Integrations
CRM API quirks: silent merges and dropped emoji in prod
We rolled out a sales-enablement agent across 24 BDRs in Utrecht. Three weeks in, the audit logs showed every leadSource attribution had been overwritten.

The BDR sat down at 09:14 on a Tuesday in Utrecht and pasted a Dutch customer's email signature into a lead note. The signature ended in a tulip — 🌷 — and a line about the customer's daughter starting school that week. Our sales-enablement agent picked up the note, de-duplicated against a Salesforce Lead that had been imported from a LinkedIn export the prior Friday, merged the two records, and pushed the result back to the CRM API. The response was 200 OK. The tulip disappeared. The leadSource, which had said "LinkedIn — Joost referral", was overwritten with "Web - Default". Nobody noticed for three weeks.
We're fourteen agents into production at this point, and this one — a sales-enablement agent for a 24-person B2B SaaS team — taught us more about CRM REST quirks than the previous thirteen combined.
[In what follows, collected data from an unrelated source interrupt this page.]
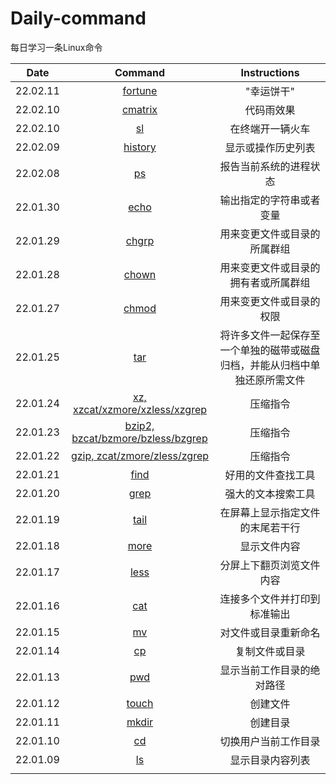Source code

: # Daily-command
每日学习一条Linux命令

|   Date   |                           Command                            |                         Instructions                         |
| :------: | :----------------------------------------------------------: | :----------------------------------------------------------: |
| 22.02.11 |            [fortune](/command/funny-commands.md)             |                          "幸运饼干"                          |
| 22.02.10 |            [cmatrix](/command/funny-commands.md)             |                          代码雨效果                          |
| 22.02.10 |               [sl](/command/funny-commands.md)               |                       在终端开一辆火车                       |
| 22.02.09 |     [history](https://command.iluoli.ren/c/history.html)     |                      显示或操作历史列表                      |
| 22.02.08 |          [ps](https://command.iluoli.ren/c/ps.html)          |                    报告当前系统的进程状态                    |
| 22.01.30 |        [echo](https://command.iluoli.ren/c/echo.html)        |                   输出指定的字符串或者变量                   |
| 22.01.29 |       [chgrp](https://command.iluoli.ren/c/chgrp.html)       |                 用来变更文件或目录的所属群组                 |
| 22.01.28 |       [chown](https://command.iluoli.ren/c/chown.html)       |             用来变更文件或目录的拥有者或所属群组             |
| 22.01.27 |       [chmod](https://command.iluoli.ren/c/chmod.html)       |                   用来变更文件或目录的权限                   |
| 22.01.25 |         [tar](https://command.iluoli.ren/c/tar.html)         | 将许多文件一起保存至一个单独的磁带或磁盘归档，并能从归档中单独还原所需文件 |
| 22.01.24 | [xz, xzcat/xzmore/xzless/xzgrep](https://iluoli.ren/pages/a91214/#xz-xzcat-xzmore-xzless-xzgrep) |                           压缩指令                           |
| 22.01.23 | [bzip2, bzcat/bzmore/bzless/bzgrep](https://iluoli.ren/pages/a91214/#bzip2-bzcat-bzmore-bzless-bzgrep) |                           压缩指令                           |
| 22.01.22 | [gzip, zcat/zmore/zless/zgrep](https://www.litunix.org/pages/a91214/#gzip-zcat-zmore-zless-zgrep) |                           压缩指令                           |
| 22.01.21 |        [find](https://command.iluoli.ren/c/find.html)        |                      好用的文件查找工具                      |
| 22.01.20 |        [grep](https://command.iluoli.ren/c/grep.html)        |                      强大的文本搜索工具                      |
| 22.01.19 |        [tail](https://command.iluoli.ren/c/tail.html)        |               在屏幕上显示指定文件的末尾若干行               |
| 22.01.18 |        [more](https://command.iluoli.ren/c/more.html)        |                         显示文件内容                         |
| 22.01.17 |        [less](https://command.iluoli.ren/c/less.html)        |                   分屏上下翻页浏览文件内容                   |
| 22.01.16 |         [cat](https://command.iluoli.ren/c/cat.html)         |                 连接多个文件并打印到标准输出                 |
| 22.01.15 |          [mv](https://command.iluoli.ren/c/mv.html)          |                     对文件或目录重新命名                     |
| 22.01.14 |          [cp](https://command.iluoli.ren/c/cp.html)          |                        复制文件或目录                        |
| 22.01.13 |         [pwd](https://command.iluoli.ren/c/pwd.html)         |                  显示当前工作目录的绝对路径                  |
| 22.01.12 |       [touch](https://command.iluoli.ren/c/touch.html)       |                           创建文件                           |
| 22.01.11 |       [mkdir](https://command.iluoli.ren/c/mkdir.html)       |                           创建目录                           |
| 22.01.10 |          [cd](https://command.iluoli.ren/c/cd.html)          |                     切换用户当前工作目录                     |
| 22.01.09 |          [ls](https://command.iluoli.ren/c/ls.html)          |                       显示目录内容列表                       |
|          |                                                              |                                                              |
The team was split across three CRMs: Salesforce for the enterprise pipeline, HubSpot for the SMB motion, and Pipedrive holding three years of legacy deals nobody wanted to migrate. Below is the cheatsheet that came out the other side, ranked by which quirks silently destroy data versus which ones merely annoy.
Tier 1: silent leadSource overwrites on merge
These are the ones we now wrap in a pre-merge snapshot. If you do nothing else after reading this post, do this.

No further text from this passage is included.